Repairing a failed asset is critical but preventing its recurrence is just as vital. Root Cause Analysis (RCA) is a valuable tool that can uncover the contributing factors to a production deferment event or a near-miss that could have caused a loss in production.
Why front-line investigations may not be enough
Following a failure event, the fault finding and repair of an item of equipment will reveal which component has failed, e.g., a seal or bearing on rotating equipment. However, this information does not tell the whole story. Only a more in-depth investigation can reveal all the factors that contributed to that failure.
This principle applies in everyday life, not just for industrial equipment. For example, a car mechanic can replace the brake pads of a vehicle every time they wear out. However, where the period between replacement is repeatedly shorter than expected, the causes of wear could be in relation to a number, or a combination of factors. These may include, aspects such as: driver behaviour, brake disc condition, pad selection, improper installation, pad contamination, vehicle suitability for the terrain or loading, etc.
Front-line investigations for production machinery typically address only the immediate causes of failure, leaving other factors undiscovered - like the environment, work procedures, human factors and even organisational structure. These factors are likely to exist after the repair and remain likely to cause repeat failures in time. Merely repairing or replacing the failed component will not reveal underlying causes.
There are usually a number of reasons that contribute to the top event, in a one-to-many type of relationship. Only through the application of RCA techniques can all root causes, and other related findings, be uncovered.
It is an unfortunate fact that many organisations now find that they are running so leanly that they have little or no ability to dedicate resources towards investigating failures adequately. As such, failures are addressed one-by-one, opportunities to learn and improvements are not seized, and operational performance is consequently sub-optimal.
An overview of the RCA process
Several RCA tools exist in the market, but they all follow a similar process of asking the question "Why?" at each step of the investigation. Within five steps of asking “why?”, even the most complex of failure scenarios can be resolved as the immediate causes, underlying causes and the root causes of an incident are systematically uncovered.
However, conducting a successful RCA goes further than asking "Why?" Here are the steps that describe a typical RCA process:
- Create a clear and concise incident statement to define the scope of the investigation.
- Plan the investigation to identify potential contributing factors and to provide initial focus on specific areas.
- Investigate the incident by collecting relevant data and developing a storyboard.
- Analyse the data by interrogating each cause until the root causes are uncovered.

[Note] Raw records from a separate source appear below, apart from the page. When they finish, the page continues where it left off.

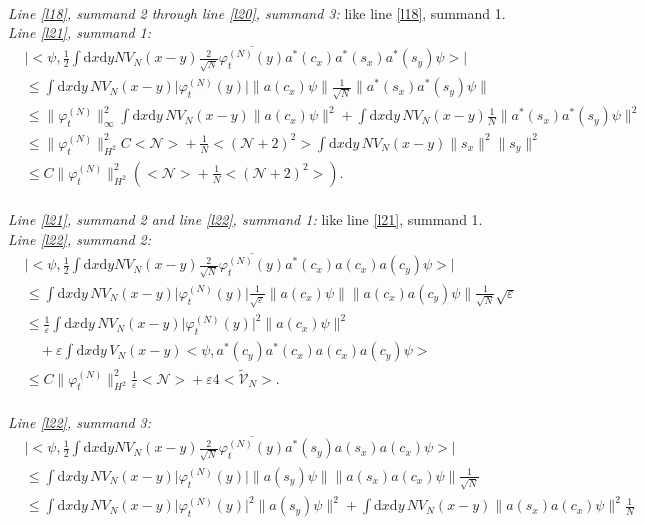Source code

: \documentclass[11pt,a4paper,DIV11]{scrartcl}	%
\newcommand{\di}{\textrm{d}}		%
\newcommand{\Ncal}{\mathcal{N}}		%
\newcommand{\tilV}{\tilde{\mathcal{V}}_N}		%
\newcommand{\estlist}[2]{\emph{\vspace{.3em}\\Line \ref{l#1}, summand #2:}}
\newcommand{\nestlist}[2]{line \ref{l#1}, summand #2}
\newcommand{\Nestlist}[2]{Line \ref{l#1}, summand #2}
\newcommand{\scal}[2]{\big<#1,#2\big>} %
\newcommand{\cc}[1]{\overline{#1}}	%
\newcommand{\norm}[1]{\lVert#1\rVert}	%
\newcommand{\ev}[1]{\big<#1\big>}	%
\newcommand{\ph}{\varphi_t^{(N)}}	%
\newcommand{\dxyNV}{\frac{1}{2}\int \di x\di y N V_N(x-y)} %
\begin{document}
\begin{fleqn}[0.5em]
\emph{\vspace{.3em}\\\Nestlist{18}{2} through \nestlist{20}{3}:} like \nestlist{18}{1}.\newline
\estlist{21}{1}
\begin{align*}
 & \lvert \scal{\psi}{\dxyNV \frac{2}{\sqrt{N}}\cc{\ph(y)}a^\ast(c_x)a^\ast(s_x)a^\ast(s_y)\psi} \rvert \\
& \leq \int \di x\di y\, NV_N(x-y) \lvert\ph(y)\rvert \norm{a(c_x)\psi}\frac{1}{\sqrt{N}}\norm{a^\ast(s_x)a^\ast(s_y)\psi} \\
& \leq \norm{\ph}_\infty^2 \int \di x\di y\, NV_N(x-y) \norm{a(c_x)\psi}^2 + \int \di x\di y\, NV_N(x-y) \frac{1}{N} \norm{a^\ast(s_x)a^\ast(s_y)\psi}^2 \\
& \leq \norm{\ph}_{H^2}^2 C \ev{\Ncal} + \frac{1}{N}\ev{(\Ncal+2)^2} \int \di x\di y\, NV_N(x-y) \norm{s_x}^2 \norm{s_y}^2 \\
& \leq C\norm{\ph}_{H^2}^2 \left( \ev{\Ncal} + \frac{1}{N}\ev{(\Ncal+2)^2} \right).
\end{align*}
\emph{\vspace{.3em}\\\Nestlist{21}{2} and \nestlist{22}{1}:} like \nestlist{21}{1}.\newline
\estlist{22}{2}
\begin{align*}
 & \lvert \scal{\psi}{\dxyNV \frac{2}{\sqrt{N}}\cc{\ph(y)} a^\ast(c_x)a(c_x)a(c_y)\psi} \rvert \\
& \leq \int \di x\di y\, NV_N(x-y) \lvert \ph(y)\rvert \frac{1}{\sqrt{\varepsilon}} \norm{a(c_x)\psi} \norm{a(c_x)a(c_y)\psi} \frac{1}{\sqrt{N}}\sqrt{\varepsilon} \\
& \leq \frac{1}{\varepsilon}\int \di x\di y\, NV_N(x-y) \lvert \ph(y)\rvert^2
  \norm{a(c_x)\psi}^2 \\
& \quad  + \varepsilon \int \di x\di y\, V_N(x-y) \scal{\psi}{a^\ast(c_y)a^\ast(c_x)a(c_x)a(c_y) \psi} \\
& \leq C\norm{\ph}_{H^2}^2 \frac{1}{\varepsilon}\ev{\Ncal} + \varepsilon 4\ev{\tilV}.
\end{align*}
\estlist{22}{3}
\begin{align*}
& \lvert \scal{\psi}{\dxyNV \frac{2}{\sqrt{N}} \cc{\ph(y)}a^\ast(s_y)a(s_x)a(c_x)\psi} \rvert \\
& \leq \int \di x\di y\, NV_N(x-y) \lvert \ph(y)\rvert \norm{a(s_y)\psi} \norm{a(s_x)a(c_x)\psi}\frac{1}{\sqrt{N}} \\
& \leq \int \di x \di y\, NV_N(x-y) \lvert\ph(y)\rvert^2 \norm{a(s_y)\psi}^2 + \int \di x\di y\, NV_N(x-y) \norm{a(s_x)a(c_x)\psi}^2 \frac{1}{N} \\

\end{align*}
\end{fleqn}
\end{document}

- Report findings for communication to stakeholders.
- Make recommendations that will prevent recurrence if implemented.
- Take action and review.
If an RCA is completed by an independent specialist, such as Vysus Group, the operating company would take ownership of the implementation and follow up reviews.
The benefits of an RCA – Case Study
Vysus Group recently completed an RCA for a production critical pump failure in an offshore application. The operator had modified three pumps, to allow either single pump or dual, in-series pump configuration to be used. A mechanical seal failed shortly after switching the pump to single mode after running for some time as the second pump in the dual pump configuration.
The obvious front-line finding was that the seal had failed in operation. However, our RCA analysis uncovered five significant contributary factors.
- There were no adequate documented operating procedures that covered the change between pump operating modes. In their absence, pump commissioning routines were being used that did not cover key operational sequences.
- Barrier fluid pressure had not been changed when the pump mode was changed. The barrier fluid pressure was too high (>400%) for the single pump operating conditions, contributing to the failure.
- In the design stage, there was a failure to consider high barrier fluid pressure as a threat, which led to its exclusion from control logic. The pressure inputs to the control system were available but not incorporated in the start-up sequence.
- Pipework was reportedly pulled onto the pump when the modification was done, which affected pump/motor alignment.
- There was no pump/motor alignment check after installation, which could have identified misalignment before commissioning.
Only a detailed RCA could uncover all these root causes and develop the recommendations to rectify them. By implementing the RCA actions, the operator was able to prevent recurrence of this incident and improve the reliability of the water injection system.
The cost/benefit of conducting RCA is invariably weighted towards performing the analysis.